Your goal: Look through the listing below, and wherever a line has the string "radio", pull it out.

Supplied material:

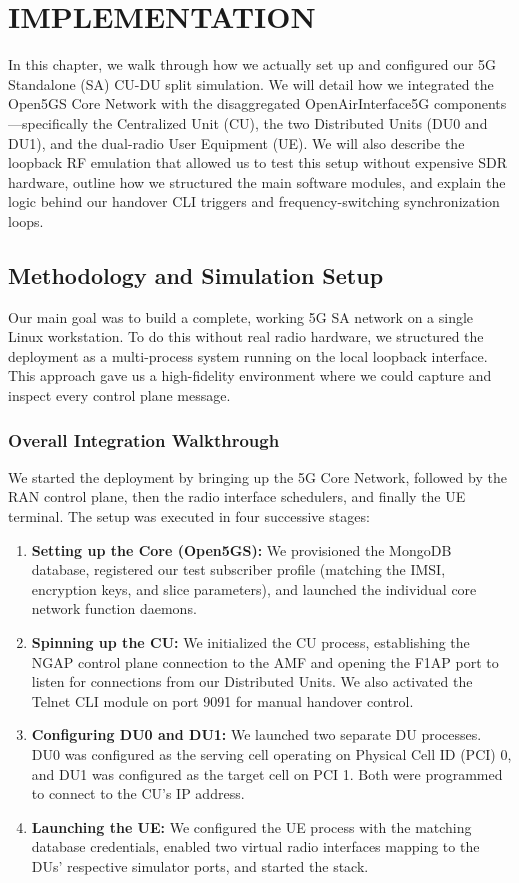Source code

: \chapter{IMPLEMENTATION}

\justify
In this chapter, we walk through how we actually set up and configured our 5G Standalone (SA) CU-DU split simulation. We will detail how we integrated the Open5GS Core Network with the disaggregated OpenAirInterface5G components—specifically the Centralized Unit (CU), the two Distributed Units (DU0 and DU1), and the dual-radio User Equipment (UE). We will also describe the loopback RF emulation that allowed us to test this setup without expensive SDR hardware, outline how we structured the main software modules, and explain the logic behind our handover CLI triggers and frequency-switching synchronization loops.

\section{Methodology and Simulation Setup}
\justify
Our main goal was to build a complete, working 5G SA network on a single Linux workstation. To do this without real radio hardware, we structured the deployment as a multi-process system running on the local loopback interface. This approach gave us a high-fidelity environment where we could capture and inspect every control plane message.

\subsection{Overall Integration Walkthrough}
We started the deployment by bringing up the 5G Core Network, followed by the RAN control plane, then the radio interface schedulers, and finally the UE terminal. The setup was executed in four successive stages:
\begin{enumerate}[leftmargin=*]
    \item \textbf{Setting up the Core (Open5GS):} We provisioned the MongoDB database, registered our test subscriber profile (matching the IMSI, encryption keys, and slice parameters), and launched the individual core network function daemons.
    \item \textbf{Spinning up the CU:} We initialized the CU process, establishing the NGAP control plane connection to the AMF and opening the F1AP port to listen for connections from our Distributed Units. We also activated the Telnet CLI module on port 9091 for manual handover control.
    \item \textbf{Configuring DU0 and DU1:} We launched two separate DU processes. DU0 was configured as the serving cell operating on Physical Cell ID (PCI) 0, and DU1 was configured as the target cell on PCI 1. Both were programmed to connect to the CU's IP address.
    \item \textbf{Launching the UE:} We configured the UE process with the matching database credentials, enabled two virtual radio interfaces mapping to the DUs' respective simulator ports, and started the stack.
\end{enumerate}

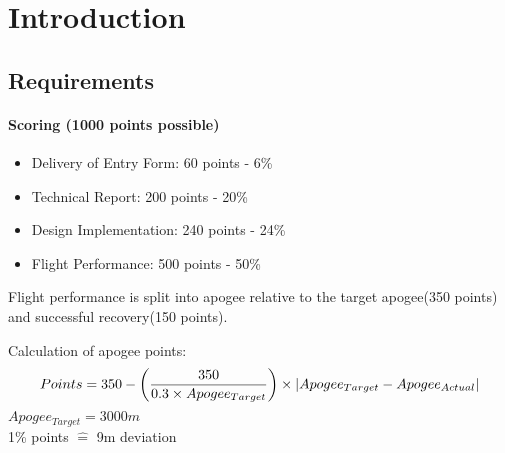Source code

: \chapter{Introduction}

\section{Requirements}

\subsubsection{Scoring (1000 points possible)}
\begin{itemize}
 \item Delivery of Entry Form: 60 points - 6\%
 \item Technical Report: 200 points - 20\%
 \item Design Implementation: 240 points - 24\%
 \item Flight Performance: 500 points - 50\%
\end{itemize}


Flight performance is split into apogee relative to the target apogee(350 points) and successful recovery(150 points).
\par
Calculation of apogee points:
$$ Points = 350 - \left( \frac{350}{0.3 \times Apogee_{Target}} \right) \times \abs{Apogee_{Target} - Apogee_{Actual}} $$
$Apogee_{Target} = 3000m$ \\
1\% points $\widehat{=}$ 9m deviation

Answer space:
In this chapter, we walk through how we actually set up and configured our 5G Standalone (SA) CU-DU split simulation. We will detail how we integrated the Open5GS Core Network with the disaggregated OpenAirInterface5G components—specifically the Centralized Unit (CU), the two Distributed Units (DU0 and DU1), and the dual-radio User Equipment (UE). We will also describe the loopback RF emulation that allowed us to test this setup without expensive SDR hardware, outline how we structured the main software modules, and explain the logic behind our handover CLI triggers and frequency-switching synchronization loops.
Our main goal was to build a complete, working 5G SA network on a single Linux workstation. To do this without real radio hardware, we structured the deployment as a multi-process system running on the local loopback interface. This approach gave us a high-fidelity environment where we could capture and inspect every control plane message.
We started the deployment by bringing up the 5G Core Network, followed by the RAN control plane, then the radio interface schedulers, and finally the UE terminal. The setup was executed in four successive stages:
    \item \textbf{Launching the UE:} We configured the UE process with the matching database credentials, enabled two virtual radio interfaces mapping to the DUs' respective simulator ports, and started the stack.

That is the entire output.